▸ **INFORMATION GIVEN**:
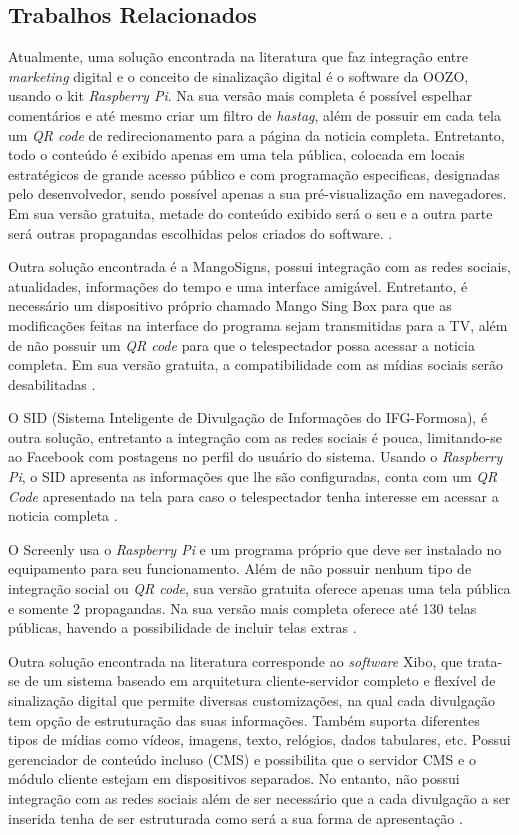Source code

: \documentclass[
	12pt,				%
	openright,			%
	oneside,			%
	a4paper,			%
	english,			%
	french,				%
	spanish,			%
	brazil,				%
	]{abntex2}
\begin{document}
	\subsection*{Trabalhos Relacionados}
	Atualmente, uma solução encontrada na literatura que faz integração entre \textit{marketing} digital e o conceito de sinalização digital é o software da OOZO, usando o kit \textit{Raspberry Pi}. Na sua versão mais completa é possível espelhar comentários e até mesmo criar um filtro de \textit{hastag}, além de possuir em cada tela um \textit{QR code} de redirecionamento para a página da noticia completa. Entretanto, todo o conteúdo é exibido apenas em uma tela pública, colocada em locais estratégicos de grande acesso público e com programação especificas, designadas pelo desenvolvedor, sendo possível apenas a sua pré-visualização em navegadores. Em sua versão gratuita, metade do conteúdo exibido será o seu e a outra parte será outras propagandas escolhidas pelos criados do software. \cite{oozo2017}.

	Outra solução encontrada é a MangoSigns, possui integração com as redes sociais, atualidades, informações do tempo e uma interface amigável. Entretanto, é necessário um dispositivo próprio chamado Mango Sing Box para que as modificações feitas na interface do programa sejam transmitidas para a TV, além de não possuir um \textit{QR code} para que o telespectador possa acessar a noticia completa. Em sua versão gratuita, a compatibilidade com as mídias sociais serão desabilitadas \cite{mango2017}.
	
	O SID (Sistema Inteligente de Divulgação de Informações do IFG-Formosa), é outra solução, entretanto a integração com as redes sociais é pouca, limitando-se ao Facebook com postagens no perfil do usuário do sistema. Usando o \textit{Raspberry Pi}, o SID apresenta as informações que lhe são configuradas, conta com um \textit{QR Code} apresentado na tela para caso o telespectador tenha interesse em acessar a noticia completa \cite{sobrinho2017}.
	
	O Screenly usa o \textit{Raspberry Pi} e um programa próprio que deve ser instalado no equipamento para seu funcionamento. Além de não possuir nenhum tipo de integração social ou \textit{QR code}, sua versão gratuita oferece apenas uma tela pública e somente 2 propagandas. Na sua versão mais completa oferece até 130 telas públicas, havendo a possibilidade de incluir telas extras \cite{screenly2017}.
	
	Outra solução encontrada na literatura corresponde ao \textit{software} Xibo, que trata-se de um sistema baseado em arquitetura cliente-servidor completo e flexível de sinalização digital que permite diversas customizações, na qual cada divulgação tem opção de estruturação das suas informações. Também suporta diferentes tipos de mídias como vídeos, imagens, texto, relógios, dados tabulares, etc. Possui gerenciador de conteúdo incluso (CMS) e possibilita que o servidor CMS e o módulo cliente estejam em dispositivos separados. No entanto, não possui integração com as redes sociais além de ser necessário que a cada divulgação a ser inserida tenha de ser estruturada como será a sua forma de apresentação \cite{xibo2017}.
	
\end{document}
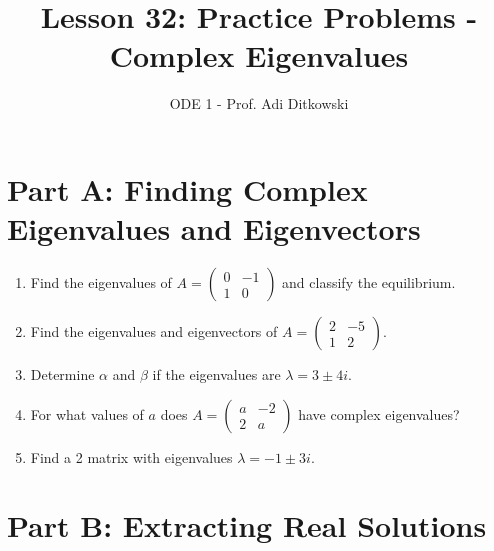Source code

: \documentclass[12pt]{article}
\title{Lesson 32: Practice Problems - Complex Eigenvalues}
\author{ODE 1 - Prof. Adi Ditkowski}
\date{}
\begin{document}
\maketitle

\section*{Part A: Finding Complex Eigenvalues and Eigenvectors}

\begin{enumerate}
\item Find the eigenvalues of $A = \begin{pmatrix} 0 & -1 \\ 1 & 0 \end{pmatrix}$ and classify the equilibrium.

\item Find the eigenvalues and eigenvectors of $A = \begin{pmatrix} 2 & -5 \\ 1 & 2 \end{pmatrix}$.

\item Determine $\alpha$ and $\beta$ if the eigenvalues are $\lambda = 3 \pm 4i$.

\item For what values of $a$ does $A = \begin{pmatrix} a & -2 \\ 2 & a \end{pmatrix}$ have complex eigenvalues?

\item Find a 2 matrix with eigenvalues $\lambda = -1 \pm 3i$.
\end{enumerate}

\section*{Part B: Extracting Real Solutions}
\end{document}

▸ **WHAT IS REQUIRED**:
Which lines in the listing above include the string "item"? Copy each of them.

▸ **SOLUTION TO THE EXERCISE**:
\item Find the eigenvalues of $A = \begin{pmatrix} 0 & -1 \\ 1 & 0 \end{pmatrix}$ and classify the equilibrium.
\item Find the eigenvalues and eigenvectors of $A = \begin{pmatrix} 2 & -5 \\ 1 & 2 \end{pmatrix}$.
\item Determine $\alpha$ and $\beta$ if the eigenvalues are $\lambda = 3 \pm 4i$.
\item For what values of $a$ does $A = \begin{pmatrix} a & -2 \\ 2 & a \end{pmatrix}$ have complex eigenvalues?
\item Find a 2 matrix with eigenvalues $\lambda = -1 \pm 3i$.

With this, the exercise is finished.